CBI Process is now being used in training ‘vignettes’ by the Paediatric Mental Health Training Unit (PMHTU) at the University of Adelaide. PMHTU offers a unique training experience within the field of child, family, and adolescent mental health. It aims to enhance the skills and confidence of clinicians working with young people and their families when in crisis. Experiential learning through simulated clinical scenarios forms the foundation of the teaching methodology.
The intent of the teaching is to supplement mental health assessment and intervention skills in non-psychiatric settings, so that general practitioners, allied health professionals, emergency department staff, teachers and counselors feel more confident dealing with distressed individuals at their point of the first contact.

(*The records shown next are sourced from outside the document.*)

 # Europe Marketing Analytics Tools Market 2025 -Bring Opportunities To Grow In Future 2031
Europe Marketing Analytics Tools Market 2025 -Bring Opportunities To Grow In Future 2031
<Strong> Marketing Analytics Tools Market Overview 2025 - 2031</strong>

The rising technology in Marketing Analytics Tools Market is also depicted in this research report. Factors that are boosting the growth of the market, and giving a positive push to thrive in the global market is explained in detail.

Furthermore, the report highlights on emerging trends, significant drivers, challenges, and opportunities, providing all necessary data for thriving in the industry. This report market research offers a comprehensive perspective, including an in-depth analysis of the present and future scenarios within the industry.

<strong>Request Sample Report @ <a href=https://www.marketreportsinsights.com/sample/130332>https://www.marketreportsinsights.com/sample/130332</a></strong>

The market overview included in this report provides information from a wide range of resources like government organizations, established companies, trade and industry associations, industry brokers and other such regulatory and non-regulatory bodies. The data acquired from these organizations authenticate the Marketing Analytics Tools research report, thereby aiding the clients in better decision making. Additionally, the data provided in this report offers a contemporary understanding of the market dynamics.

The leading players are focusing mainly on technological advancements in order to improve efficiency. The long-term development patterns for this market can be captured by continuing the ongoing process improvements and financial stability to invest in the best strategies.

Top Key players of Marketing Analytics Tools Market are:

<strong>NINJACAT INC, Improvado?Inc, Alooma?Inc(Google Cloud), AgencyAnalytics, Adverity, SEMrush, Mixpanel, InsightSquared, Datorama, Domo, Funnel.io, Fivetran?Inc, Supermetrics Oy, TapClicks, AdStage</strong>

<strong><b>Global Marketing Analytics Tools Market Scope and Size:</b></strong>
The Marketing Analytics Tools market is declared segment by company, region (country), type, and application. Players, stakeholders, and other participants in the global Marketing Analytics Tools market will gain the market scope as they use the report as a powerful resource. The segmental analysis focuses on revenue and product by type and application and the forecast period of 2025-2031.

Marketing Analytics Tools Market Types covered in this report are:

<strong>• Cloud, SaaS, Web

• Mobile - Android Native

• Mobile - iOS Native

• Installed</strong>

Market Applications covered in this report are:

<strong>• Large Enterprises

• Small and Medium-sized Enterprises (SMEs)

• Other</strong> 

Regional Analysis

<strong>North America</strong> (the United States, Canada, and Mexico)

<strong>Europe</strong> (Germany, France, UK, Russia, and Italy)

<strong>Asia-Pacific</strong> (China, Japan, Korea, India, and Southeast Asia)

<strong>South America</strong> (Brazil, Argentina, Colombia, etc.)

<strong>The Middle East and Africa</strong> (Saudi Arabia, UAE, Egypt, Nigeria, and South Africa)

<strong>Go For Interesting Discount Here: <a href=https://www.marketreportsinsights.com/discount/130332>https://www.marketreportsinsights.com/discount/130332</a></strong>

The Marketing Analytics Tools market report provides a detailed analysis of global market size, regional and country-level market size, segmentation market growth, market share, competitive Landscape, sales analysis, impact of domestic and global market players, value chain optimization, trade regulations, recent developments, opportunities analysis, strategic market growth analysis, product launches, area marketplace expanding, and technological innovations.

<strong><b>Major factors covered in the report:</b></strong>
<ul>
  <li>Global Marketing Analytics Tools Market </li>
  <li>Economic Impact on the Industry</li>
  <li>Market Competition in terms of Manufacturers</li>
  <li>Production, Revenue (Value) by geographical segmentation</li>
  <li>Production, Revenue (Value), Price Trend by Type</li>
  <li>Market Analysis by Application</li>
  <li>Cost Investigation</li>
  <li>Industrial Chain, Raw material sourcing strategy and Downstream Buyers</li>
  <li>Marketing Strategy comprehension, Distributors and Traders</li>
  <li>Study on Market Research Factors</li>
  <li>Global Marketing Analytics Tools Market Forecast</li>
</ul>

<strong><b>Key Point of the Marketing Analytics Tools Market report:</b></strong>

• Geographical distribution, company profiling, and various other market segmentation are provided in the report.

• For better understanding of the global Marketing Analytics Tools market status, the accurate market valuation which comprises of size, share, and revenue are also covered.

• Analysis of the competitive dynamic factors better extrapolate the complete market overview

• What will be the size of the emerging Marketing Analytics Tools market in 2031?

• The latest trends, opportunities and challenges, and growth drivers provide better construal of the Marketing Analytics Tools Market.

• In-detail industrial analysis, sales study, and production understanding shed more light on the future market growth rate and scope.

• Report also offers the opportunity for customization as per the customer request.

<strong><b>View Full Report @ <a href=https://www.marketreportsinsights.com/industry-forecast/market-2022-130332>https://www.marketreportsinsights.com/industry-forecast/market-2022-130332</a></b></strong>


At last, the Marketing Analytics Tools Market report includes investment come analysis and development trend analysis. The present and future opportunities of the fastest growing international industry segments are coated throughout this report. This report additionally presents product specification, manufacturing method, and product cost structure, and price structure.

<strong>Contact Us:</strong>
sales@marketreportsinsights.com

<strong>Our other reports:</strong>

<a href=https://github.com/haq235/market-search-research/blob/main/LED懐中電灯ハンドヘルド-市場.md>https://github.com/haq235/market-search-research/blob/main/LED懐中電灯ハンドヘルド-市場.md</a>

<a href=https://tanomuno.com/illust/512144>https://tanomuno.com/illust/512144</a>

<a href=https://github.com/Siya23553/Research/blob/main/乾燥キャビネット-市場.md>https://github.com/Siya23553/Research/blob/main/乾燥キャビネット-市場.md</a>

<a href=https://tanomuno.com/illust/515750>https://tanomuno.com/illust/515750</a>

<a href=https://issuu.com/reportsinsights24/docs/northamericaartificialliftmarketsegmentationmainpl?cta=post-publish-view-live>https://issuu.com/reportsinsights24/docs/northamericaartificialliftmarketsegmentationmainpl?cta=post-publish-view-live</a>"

This is done by using actors skilled in CBI Process to create highly realistic individuals and families, complete with backgrounds and histories developed to replicate the kind of depth of knowledge any real individual might have about themselves. PMHTU’s Director of Performance, Robert Marchand, engages the actors in research, discussions and carefully-structured improvisations to develop the complexity of their ‘characters’.
When the actors are ready, the medical students meet them in a simulation of a real consultation, a ‘vignette’ of the conditions the student will find themselves in once they graduate.
For the medical student, these vignettes using CBI Process are experienced as (at times uncomfortably) similar to real consultations: the patient and carer (or family member) present as real people, even though they are constructs of complex three-dimensional characters using the drama-based conventions of CBI Process; the relationship between the two appears dynamic, interactive, and above all credible.